Genome Sequence of Mycobacteriophage ErnieJ.

ErnieJ, a cluster C mycobacteriophage that infects Mycobacterium smegmatis mc2155, was recovered from soil in Washington, DC. Its genome is 153,243 bp in size and encodes 227 predicted proteins, 30 tRNAs, and one transfer-messenger RNA (tmRNA). Ten percent of the predicted proteins have homologs in phages that infect nonmycobacterial Actinobacteria.

GENOME ANNOUNCEMENT

Bacteriophages have been instrumental in deciphering fundamental biological processes (1). Additionally, the potential for phages to be used therapeutically against bacterial pathogens has been long recognized and is reemerging as a popular research area (2). These viruses are genetically diverse, and questions regarding the breadth of genetic diversity as it relates to phages that infect a single host are starting to be answered (3).

Mycobacteriophage ErnieJ, named after developmental biologist Ernest Everett Just, was isolated in 2012 from soil collected on the campus of Howard University in Washington, DC, via enrichment at 37°C using Mycobacterium smegmatis mc2155 as a host. Electron microscopy revealed that ErnieJ is a myovirus. Purification by streaking was followed by generation of a high-titer lysate and DNA isolation. The genome was sequenced using 454 pyrosequencing at the Virginia Commonwealth University Nucleic Acids Research Facilities. Reads were assembled using Newbler and Consed into a single major contig, with a coverage of 120-fold.
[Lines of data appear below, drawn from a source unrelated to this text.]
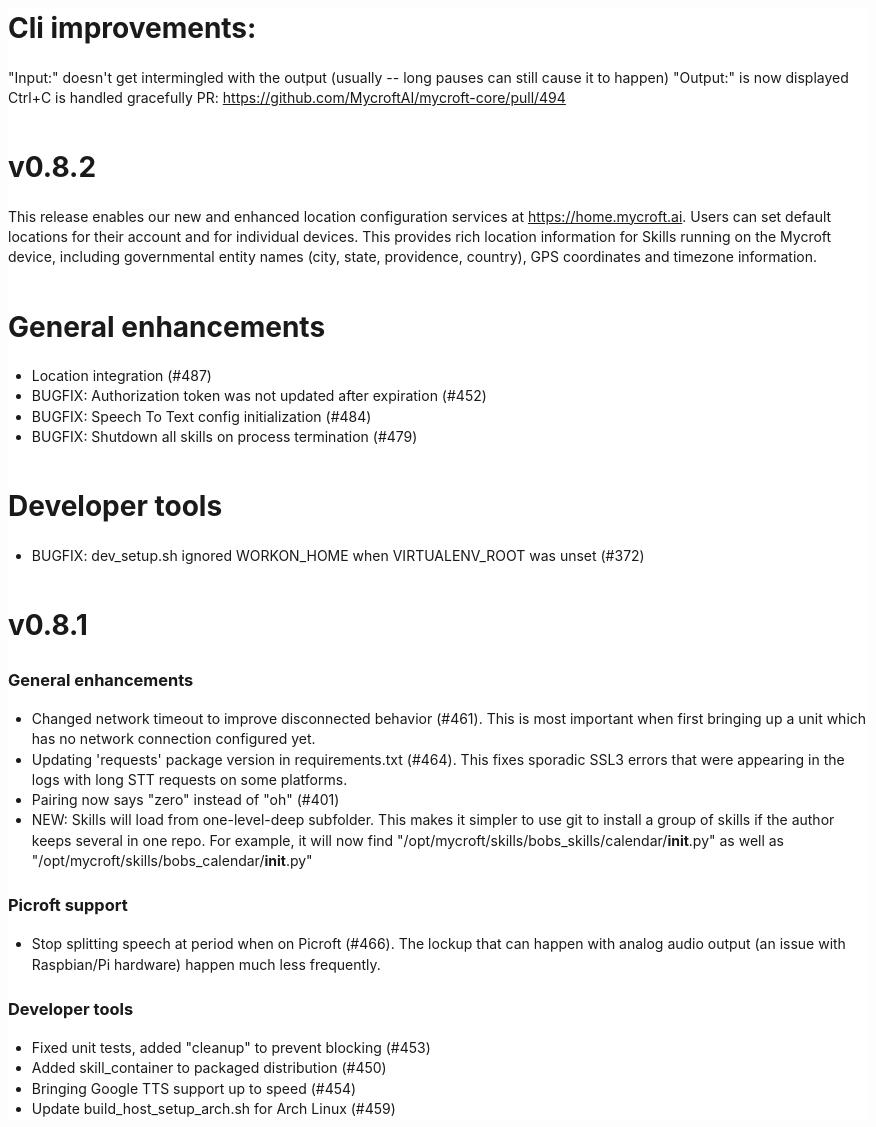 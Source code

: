 # Cli improvements:
"Input:" doesn't get intermingled with the output (usually -- long pauses can still cause it to happen)
"Output:" is now displayed
Ctrl+C is handled gracefully
PR: https://github.com/MycroftAI/mycroft-core/pull/494

# v0.8.2
This release enables our new and enhanced location configuration services at https://home.mycroft.ai.  Users can set default locations for their account and for individual devices.  This provides rich location information for Skills running on the Mycroft device, including governmental entity names (city, state, providence, country), GPS coordinates and timezone information.

# General enhancements
* Location integration (#487)
* BUGFIX:  Authorization token was not updated after expiration (#452)
* BUGFIX:  Speech To Text config initialization (#484)
* BUGFIX:  Shutdown all skills on process termination (#479)

# Developer tools
* BUGFIX:  dev_setup.sh ignored WORKON_HOME when VIRTUALENV_ROOT was unset (#372)

# v0.8.1
### General enhancements
- Changed network timeout to improve disconnected behavior (#461).  This is most important when first bringing up a unit which has no network connection configured yet.
- Updating 'requests' package version in requirements.txt (#464).  This fixes sporadic SSL3 errors that were appearing in the logs with long STT requests on some platforms.
- Pairing now says "zero" instead of "oh" (#401)
- NEW: Skills will load from one-level-deep subfolder.  This makes it simpler to use git to install a group of skills if the author keeps several in one repo.  For example, it will now find "/opt/mycroft/skills/bobs_skills/calendar/__init__.py" as well as "/opt/mycroft/skills/bobs_calendar/__init__.py" 

### Picroft support
- Stop splitting speech at period when on Picroft (#466).  The lockup that can happen with analog audio output (an issue with Raspbian/Pi hardware) happen much less frequently.

### Developer tools
- Fixed unit tests, added "cleanup" to prevent blocking (#453)
- Added skill_container to packaged distribution (#450)
- Bringing Google TTS support up to speed (#454)
- Update build_host_setup_arch.sh for Arch Linux (#459)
The circularly permutated genome is 153,243 bp and has a G+C content of 64.7%. Genomic analysis showed that ErnieJ is a member of mycobacteriophage cluster C, subcluster C1 (3). These lytic phages contain the largest mycobacteriophage genomes, with an average size of 155,694 bp. Upon comparison to genomes in the Actinobacteriophage Database (phagesdb.org), it was revealed that ErnieJ is most similar to ChickenPhender. The genomes share 99% nucleotide identity across 97% of the ErnieJ genome. A comparison to genomes in GenBank revealed highest similarity to phage Sebata, with 98% nucleotide identity with 93% coverage.
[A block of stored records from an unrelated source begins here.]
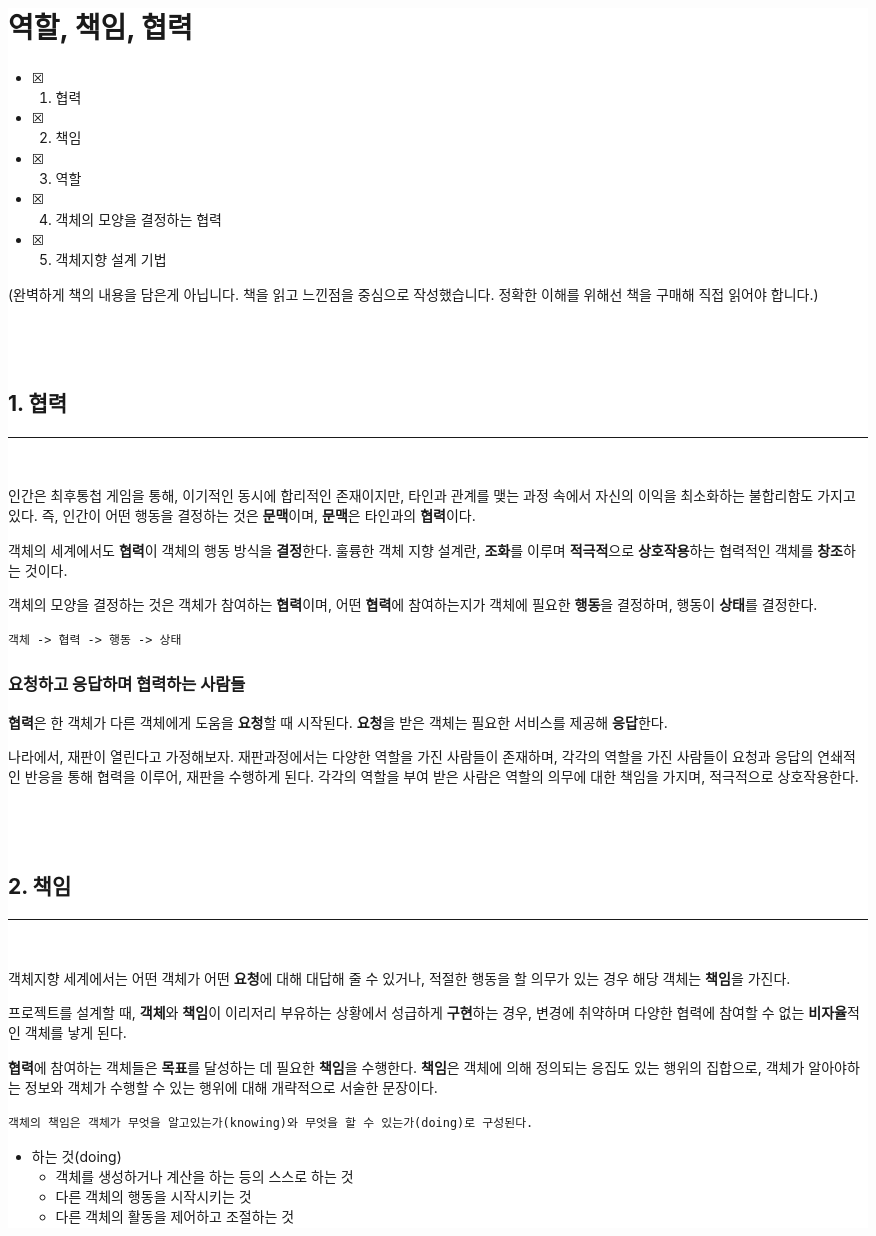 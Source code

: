 # 역할, 책임, 협력

- [x] 1. 협력
- [x] 2. 책임
- [x] 3. 역할
- [x] 4. 객체의 모양을 결정하는 협력
- [x] 5. 객체지향 설계 기법

(완벽하게 책의 내용을 담은게 아닙니다. 책을 읽고 느낀점을 중심으로 작성했습니다. 정확한 이해를 위해선 책을 구매해 직접 읽어야 합니다.)

<br><br>

## 1. 협력

---

<br>

 인간은 최후통첩 게임을 통해, 이기적인 동시에 합리적인 존재이지만, 타인과 관계를 맺는 과정 속에서 자신의 이익을 최소화하는 불합리함도 가지고 있다. 즉, 인간이 어떤 행동을 결정하는 것은 **문맥**이며, **문맥**은 타인과의 **협력**이다.

 객체의 세계에서도 **협력**이 객체의 행동 방식을 **결정**한다. 훌륭한 객체 지향 설계란, **조화**를 이루며 **적극적**으로 **상호작용**하는 협력적인 객체를 **창조**하는 것이다.

 객체의 모양을 결정하는 것은 객체가 참여하는 **협력**이며, 어떤 **협력**에 참여하는지가 객체에 필요한 **행동**을 결정하며, 행동이 **상태**를 결정한다.
 
 `객체 -> 협력 -> 행동 -> 상태`

### 요청하고 응답하며 협력하는 사람들

 **협력**은 한 객체가 다른 객체에게 도움을 **요청**할 때 시작된다. **요청**을 받은 객체는 필요한 서비스를 제공해 **응답**한다.

 나라에서, 재판이 열린다고 가정해보자. 재판과정에서는 다양한 역할을 가진 사람들이 존재하며, 각각의 역할을 가진 사람들이 요청과 응답의 연쇄적인 반응을 통해 협력을 이루어, 재판을 수행하게 된다. 각각의 역할을 부여 받은 사람은 역할의 의무에 대한 책임을 가지며, 적극적으로 상호작용한다.

<br><br>

## 2. 책임

---

<br>

 객체지향 세계에서는 어떤 객체가 어떤 **요청**에 대해 대답해 줄 수 있거나, 적절한 행동을 할 의무가 있는 경우 해당 객체는 **책임**을 가진다.
 
 프로젝트를 설계할 때, **객체**와 **책임**이 이리저리 부유하는 상황에서 성급하게 **구현**하는 경우, 변경에 취약하며 다양한 협력에 참여할 수 없는 **비자율**적인 객체를 낳게 된다.

 **협력**에 참여하는 객체들은 **목표**를 달성하는 데 필요한 **책임**을 수행한다. **책임**은 객체에 의해 정의되는 응집도 있는 행위의 집합으로, 객체가 알아야하는 정보와 객체가 수행할 수 있는 행위에 대해 개략적으로 서술한 문장이다. 

 `객체의 책임은 객체가 무엇을 알고있는가(knowing)와 무엇을 할 수 있는가(doing)로 구성된다.`

- 하는 것(doing)
    - 객체를 생성하거나 계산을 하는 등의 스스로 하는 것
    - 다른 객체의 행동을 시작시키는 것
    - 다른 객체의 활동을 제어하고 조절하는 것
The ErnieJ genome was annotated using DNA Master (http://cobamide2.bio.pitt.edu/). Putative protein-coding regions and tRNAs were identified using Glimmer (4), GeneMark (5), Aragorn (6), and tRNAscan-SE (7). Predicted gene functions were assigned using BLASTp (8), HHpred (9), and Phamerator (10). Using combined evidence from these sources, the start sites identified by autoannotation in DNA Master were manually adjusted when necessary. The genome contains 30 tRNAs, one transfer-messenger RNA (tmRNA), and 227 predicted protein-coding genes, 48 of which could be assigned functions. Functional assignments for predicted proteins included virion structure and assembly, nucleotide and protein synthesis, helicase, and endonuclease, among others. As expected, a programmed translational frameshift was detected in the tail assembly chaperone gene upstream of the tape measure gene. While 67% of the predicted proteins are most similar to cluster C mycobacteriophages, 14.7% also share similarity with those from other mycobacteriophages. Another 14.7% group with genes from various mycobacteriophage clusters and phages that infect different hosts, while eight genes were only homologous to other cluster C genes and genes from phages that infect nonmycobacterial hosts. For example, one of the latter genes is predicted to encode a thymidylate synthase that has homologs in other cluster C mycobacteriophages and phages that infect Streptomyces, Rhodococcus, and Gordonia. Interestingly, ErnieJ also encodes three glycosyltransferases, one of which is only found in cluster C phages, another which is present in multiple clusters, and one that is present in other clusters and in a Gordonia phage.

Accession number(s).

The ErnieJ genome sequence was submitted to GenBank under accession number KT365400.